Use scipy.signal.savgol_filter and compare the peak positions and heights it reports
to those from the moving-average filter on the same synthetic spectrum.
Baseline correction
Real spectra often have a slowly varying baseline (background signal) that shifts all
intensities upward. Simulate this by adding a low-frequency sinusoid
$B(m) = 0.3 \sin(2\pi m / 800)$ to the synthetic spectrum before adding noise.
Implement subtract_baseline(mz, intensity, window) that uses a moving minimum over a
large window to estimate and remove the baseline, then show that peak detection on the
corrected spectrum recovers the same four compounds.
Peak area
The area under a Gaussian peak is $h \sigma \sqrt{2\pi}$ and is proportional to compound
abundance. After detecting each peak, fit a Gaussian to the smoothed signal in a small
window around it using scipy.optimize.curve_fit and report the fitted height, center,
and area. Compare the fitted values to the ground truth in PEAKS.

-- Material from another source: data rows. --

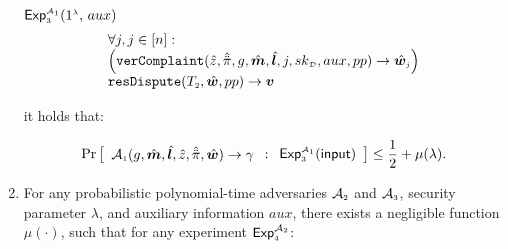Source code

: \begin{definition}[Privacy]
\begin{enumerate}
\begin{center}
\begin{mybox}[colback=white,  width=85mm, height=76mm,]{$\mathsf{Exp}_{\scriptscriptstyle 3}^{\scriptscriptstyle\mathcal{A}_{\scriptscriptstyle 1}}(1^{\scriptscriptstyle\lambda}\text{, }  {aux})$}
$$\begin{array}{l}
%
 \forall j, j\in [n]:\\
\Big(\mathtt{verComplaint}( \hat z, \hat{\ddot{\pi}}, g, \hat{\bm m}, \hat{\bm{l}}, j, sk_{\st\mathcal D}, aux, pp)\rightarrow \hat{\bm{w}}_{\st j}
\Big)
\\
\mathtt{resDispute}(T_{\st 2}, \hat {\bm w}, pp)\rightarrow \bm v
\\
%
%
   \end{array} 
$$
\end{mybox}
\end{center}

it holds that:

$$ \Pr\left[
  \begin{array}{l}
  
 
\mathcal{A}_{\st 1}(g, \hat {\bm m}, \hat{\bm l}, \hat z, \hat{\ddot \pi}, \hat{\bm{w}})\rightarrow \gamma
\end{array} :
    \begin{array}{l}
    \mathsf{Exp}_{\st 3}^{\st\mathcal{A}_{\st 1}}(\mathsf{input})\\
\end{array}    \right]\leq \frac{1}{2}+\mu(\lambda).$$




\item For any probabilistic polynomial-time  adversaries $\mathcal{A}_{\scriptscriptstyle 2}$ and  $\mathcal{A}_{\scriptscriptstyle 3}$, security parameter $\lambda$, and  auxiliary information $aux$, there exists a negligible function $\mu(\cdot)$, such that for any  experiment $\mathsf{Exp}_{\scriptscriptstyle 4}^{\mathcal{A}_{\scriptscriptstyle 2}}$:


\end{enumerate}
\end{definition}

Receiver operating characteristic
Use make_pure_noise to generate 200 noise-only spectra and make_spectrum to generate
200 signal spectra. For each, record whether the detector finds at least one peak.
Sweep the threshold from 0.01 to 0.30 and plot the ROC curve (true positive rate vs.
false positive rate). Report the threshold that maximises the F1 score.